-- What to do --
From the data below, repeat exactly the lines from the line with "elastic energy density." to the line with "Wave Signatures of", both included.

-- Data in this exercise --
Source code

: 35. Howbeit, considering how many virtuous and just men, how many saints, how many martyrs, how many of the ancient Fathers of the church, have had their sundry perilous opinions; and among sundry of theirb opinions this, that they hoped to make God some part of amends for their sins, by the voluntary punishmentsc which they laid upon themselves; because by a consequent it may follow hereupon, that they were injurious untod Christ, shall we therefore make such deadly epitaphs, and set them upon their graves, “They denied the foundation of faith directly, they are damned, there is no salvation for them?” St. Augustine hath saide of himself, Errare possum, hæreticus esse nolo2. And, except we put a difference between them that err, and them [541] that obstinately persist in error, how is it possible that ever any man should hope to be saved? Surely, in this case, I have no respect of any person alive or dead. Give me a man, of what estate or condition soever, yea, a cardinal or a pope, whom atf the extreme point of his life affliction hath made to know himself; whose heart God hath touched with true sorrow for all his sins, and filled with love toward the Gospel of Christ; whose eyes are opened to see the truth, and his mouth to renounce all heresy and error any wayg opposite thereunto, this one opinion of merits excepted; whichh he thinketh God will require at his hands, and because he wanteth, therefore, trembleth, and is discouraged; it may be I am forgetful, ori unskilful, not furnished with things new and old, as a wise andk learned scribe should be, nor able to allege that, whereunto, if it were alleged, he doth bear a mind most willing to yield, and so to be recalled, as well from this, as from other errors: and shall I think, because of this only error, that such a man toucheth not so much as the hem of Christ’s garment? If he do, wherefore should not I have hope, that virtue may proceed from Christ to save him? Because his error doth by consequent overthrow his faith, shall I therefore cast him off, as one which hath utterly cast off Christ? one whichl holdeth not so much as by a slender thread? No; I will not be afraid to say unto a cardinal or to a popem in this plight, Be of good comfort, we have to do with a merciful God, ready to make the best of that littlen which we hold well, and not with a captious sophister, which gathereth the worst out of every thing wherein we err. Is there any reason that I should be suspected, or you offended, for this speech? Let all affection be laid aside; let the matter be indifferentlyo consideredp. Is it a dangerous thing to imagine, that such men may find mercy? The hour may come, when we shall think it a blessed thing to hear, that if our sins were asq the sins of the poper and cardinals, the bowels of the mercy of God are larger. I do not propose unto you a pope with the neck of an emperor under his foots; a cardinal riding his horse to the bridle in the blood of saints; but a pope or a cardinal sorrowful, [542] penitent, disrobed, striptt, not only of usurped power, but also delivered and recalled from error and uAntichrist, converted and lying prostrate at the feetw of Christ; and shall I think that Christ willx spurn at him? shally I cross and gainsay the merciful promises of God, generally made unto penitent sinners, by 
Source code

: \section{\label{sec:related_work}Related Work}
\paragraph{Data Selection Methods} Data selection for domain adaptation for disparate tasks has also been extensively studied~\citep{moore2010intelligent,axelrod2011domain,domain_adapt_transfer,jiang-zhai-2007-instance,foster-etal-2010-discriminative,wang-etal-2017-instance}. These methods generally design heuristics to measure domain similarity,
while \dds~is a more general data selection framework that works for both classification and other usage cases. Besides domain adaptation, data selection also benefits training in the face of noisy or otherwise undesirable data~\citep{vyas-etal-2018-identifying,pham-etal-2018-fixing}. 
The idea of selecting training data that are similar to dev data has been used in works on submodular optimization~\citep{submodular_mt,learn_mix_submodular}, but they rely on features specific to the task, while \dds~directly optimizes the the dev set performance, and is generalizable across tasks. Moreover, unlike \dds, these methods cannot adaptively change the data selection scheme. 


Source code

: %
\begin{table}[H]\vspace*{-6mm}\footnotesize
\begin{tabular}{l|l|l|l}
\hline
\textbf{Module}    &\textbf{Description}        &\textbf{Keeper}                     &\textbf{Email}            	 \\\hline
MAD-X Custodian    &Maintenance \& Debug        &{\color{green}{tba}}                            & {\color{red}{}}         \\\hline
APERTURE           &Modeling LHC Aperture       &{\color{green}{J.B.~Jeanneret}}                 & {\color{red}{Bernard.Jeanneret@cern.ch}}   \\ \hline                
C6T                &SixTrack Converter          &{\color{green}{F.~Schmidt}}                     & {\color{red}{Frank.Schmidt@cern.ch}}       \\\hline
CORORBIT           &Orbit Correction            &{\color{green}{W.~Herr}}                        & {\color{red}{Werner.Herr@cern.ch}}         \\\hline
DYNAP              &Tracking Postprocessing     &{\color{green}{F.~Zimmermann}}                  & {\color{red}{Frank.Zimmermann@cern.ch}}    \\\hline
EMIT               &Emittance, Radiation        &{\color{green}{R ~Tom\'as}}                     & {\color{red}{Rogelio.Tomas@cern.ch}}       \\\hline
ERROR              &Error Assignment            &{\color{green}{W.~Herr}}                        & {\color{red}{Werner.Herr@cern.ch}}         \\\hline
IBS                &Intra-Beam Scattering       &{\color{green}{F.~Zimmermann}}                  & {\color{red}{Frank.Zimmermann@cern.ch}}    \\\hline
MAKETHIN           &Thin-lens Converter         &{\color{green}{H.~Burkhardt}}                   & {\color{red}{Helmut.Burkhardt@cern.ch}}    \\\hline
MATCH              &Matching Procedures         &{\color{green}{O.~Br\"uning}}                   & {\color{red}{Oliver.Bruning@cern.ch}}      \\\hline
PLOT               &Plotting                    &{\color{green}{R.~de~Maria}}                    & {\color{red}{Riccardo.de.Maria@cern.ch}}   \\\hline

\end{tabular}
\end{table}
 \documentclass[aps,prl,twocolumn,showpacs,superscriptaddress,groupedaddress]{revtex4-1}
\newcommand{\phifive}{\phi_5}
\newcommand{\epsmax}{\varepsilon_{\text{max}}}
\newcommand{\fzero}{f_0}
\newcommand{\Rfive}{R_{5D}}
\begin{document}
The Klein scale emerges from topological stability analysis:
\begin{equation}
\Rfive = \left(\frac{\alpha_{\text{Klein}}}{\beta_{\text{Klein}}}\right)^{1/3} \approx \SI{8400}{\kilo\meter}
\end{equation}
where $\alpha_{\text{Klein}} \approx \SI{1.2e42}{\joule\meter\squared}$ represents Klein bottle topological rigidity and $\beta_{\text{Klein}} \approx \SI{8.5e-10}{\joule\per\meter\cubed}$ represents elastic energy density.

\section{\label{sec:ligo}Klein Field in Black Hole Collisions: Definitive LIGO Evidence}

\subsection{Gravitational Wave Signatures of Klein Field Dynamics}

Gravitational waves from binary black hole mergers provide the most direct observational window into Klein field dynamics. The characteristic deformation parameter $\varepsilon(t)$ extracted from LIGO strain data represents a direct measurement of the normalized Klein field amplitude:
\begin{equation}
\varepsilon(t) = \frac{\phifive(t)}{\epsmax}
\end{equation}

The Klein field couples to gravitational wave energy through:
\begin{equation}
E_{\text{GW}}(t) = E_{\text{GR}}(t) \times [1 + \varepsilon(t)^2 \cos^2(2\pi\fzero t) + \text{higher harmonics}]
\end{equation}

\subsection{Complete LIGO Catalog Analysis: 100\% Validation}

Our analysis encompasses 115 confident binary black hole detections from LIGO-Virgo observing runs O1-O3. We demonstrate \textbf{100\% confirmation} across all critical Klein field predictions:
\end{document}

-- Task answer --
where $\alpha_{\text{Klein}} \approx \SI{1.2e42}{\joule\meter\squared}$ represents Klein bottle topological rigidity and $\beta_{\text{Klein}} \approx \SI{8.5e-10}{\joule\per\meter\cubed}$ represents elastic energy density.

\section{\label{sec:ligo}Klein Field in Black Hole Collisions: Definitive LIGO Evidence}

\subsection{Gravitational Wave Signatures of Klein Field Dynamics}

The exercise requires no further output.